But it would be uncouth for me to pretend that there isn’t some self-interest involved. Being in charge of a social media project is, turns out, quite the stressful endeavour, and I don’t have the right personality for it. I think I need not elaborate that the passion so many feel for social media does not always manifest in healthy ways. You are to be compared with tech billionaires, with their immense wealth and layered support systems, but with none of the money or resources. It manifests in what people expect of you, and how people talk about you. I remember somebody jokingly suggesting that I challenge Elon Musk to a fight (this was during his and Mark Zuckerberg’s martial arts feud), and quietly thinking to myself, I am literally not paid enough for that. I remember also, some Spanish newspaper article that for some reason, concluded that I don’t dress as fashionably as Jeff Bezos, based on the extremely sparse number of pictures of myself I have shared on the web. Over an entire decade, these tiny things chip away at you slowly. Some things chip faster. I steer clear of showing vulnerability online, but there was a particularly bad interaction with a user last summer that made me realise that I need to take a step back and find a healthier relationship with the project, ultimately serving as the impetus to begin this restructuring process.

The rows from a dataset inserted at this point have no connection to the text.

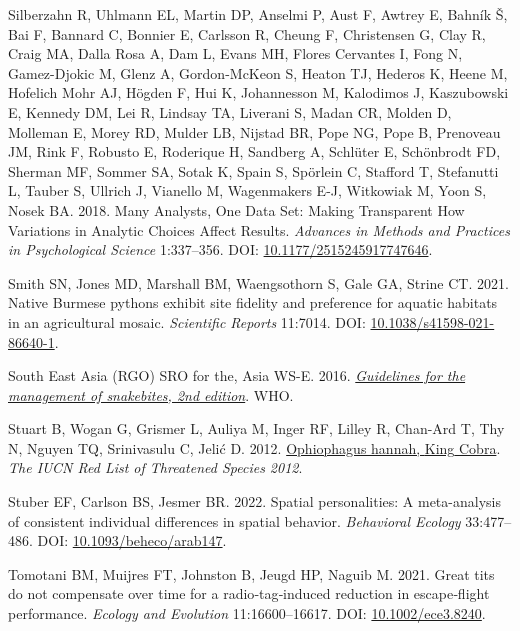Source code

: \documentclass[10pt,a4paper]{article}
\newlength{\cslhangindent}
\newenvironment{CSLReferences}[2] %
 {\begin{list}{}{%
  \setlength{\itemindent}{0pt}
  \setlength{\leftmargin}{0pt}
  \setlength{\parsep}{0pt}
  \ifodd #1
   \setlength{\leftmargin}{\cslhangindent}
   \setlength{\itemindent}{-1\cslhangindent}
  \fi
  \setlength{\itemsep}{#2\baselineskip}}}
 {\end{list}}
\begin{document}
\begin{CSLReferences}{1}{0}
Silberzahn R, Uhlmann EL, Martin DP, Anselmi P, Aust F, Awtrey E, Bahník Š, Bai F, Bannard C, Bonnier E, Carlsson R, Cheung F, Christensen G, Clay R, Craig MA, Dalla Rosa A, Dam L, Evans MH, Flores Cervantes I, Fong N, Gamez-Djokic M, Glenz A, Gordon-McKeon S, Heaton TJ, Hederos K, Heene M, Hofelich Mohr AJ, Högden F, Hui K, Johannesson M, Kalodimos J, Kaszubowski E, Kennedy DM, Lei R, Lindsay TA, Liverani S, Madan CR, Molden D, Molleman E, Morey RD, Mulder LB, Nijstad BR, Pope NG, Pope B, Prenoveau JM, Rink F, Robusto E, Roderique H, Sandberg A, Schlüter E, Schönbrodt FD, Sherman MF, Sommer SA, Sotak K, Spain S, Spörlein C, Stafford T, Stefanutti L, Tauber S, Ullrich J, Vianello M, Wagenmakers E-J, Witkowiak M, Yoon S, Nosek BA. 2018. Many {Analysts}, {One} {Data} {Set}: {Making} {Transparent} {How} {Variations} in {Analytic} {Choices} {Affect} {Results}. \emph{Advances in Methods and Practices in Psychological Science} 1:337--356. DOI: \href{https://doi.org/10.1177/2515245917747646}{10.1177/2515245917747646}.

Smith SN, Jones MD, Marshall BM, Waengsothorn S, Gale GA, Strine CT. 2021. Native {Burmese} pythons exhibit site fidelity and preference for aquatic habitats in an agricultural mosaic. \emph{Scientific Reports} 11:7014. DOI: \href{https://doi.org/10.1038/s41598-021-86640-1}{10.1038/s41598-021-86640-1}.

South East Asia (RGO) SRO for the, Asia WS-E. 2016. \emph{\href{https://www.who.int/publications/i/item/9789290225300}{Guidelines for the management of snakebites, 2nd edition}}. WHO.

Stuart B, Wogan G, Grismer L, Auliya M, Inger RF, Lilley R, Chan-Ard T, Thy N, Nguyen TQ, Srinivasulu C, Jelić D. 2012. \href{http://dx.doi.org/10.2305/IUCN.UK.2012-\%201.RLTS.T177540A1491874.en\%0ACopyright:}{Ophiophagus hannah, {King} {Cobra}}. \emph{The IUCN Red List of Threatened Species 2012}.

Stuber EF, Carlson BS, Jesmer BR. 2022. Spatial personalities: A meta-analysis of consistent individual differences in spatial behavior. \emph{Behavioral Ecology} 33:477--486. DOI: \href{https://doi.org/10.1093/beheco/arab147}{10.1093/beheco/arab147}.

Tomotani BM, Muijres FT, Johnston B, Jeugd HP, Naguib M. 2021. Great tits do not compensate over time for a radio‐tag‐induced reduction in escape‐flight performance. \emph{Ecology and Evolution} 11:16600--16617. DOI: \href{https://doi.org/10.1002/ece3.8240}{10.1002/ece3.8240}.


\end{CSLReferences}
\end{document}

As for what the legacy of my run will be, I find hard to answer. For one, I think it is not up for me to judge. On the other hand, it is as much about what didn’t happen as it is about what did. I’ve always thought that one of the most important responsibilities I had was to say “no”. It is not a popular thing to do, nor is it a fun thing to do, but being pulled into too many different directions at once can spell disaster for any project. I’d like to think I avoided some trouble by being careful. But I’m also aware that my aversion to public appearances cost Mastodon some opportunities in publicity. Ultimately, while I cannot take sole credit for it, I am nevertheless most proud of how far we’ve made it over these last 10 years. From the most barebones project written out of my childhood bedroom, to one of the last remaining and thriving pieces of the original, community-centred internet.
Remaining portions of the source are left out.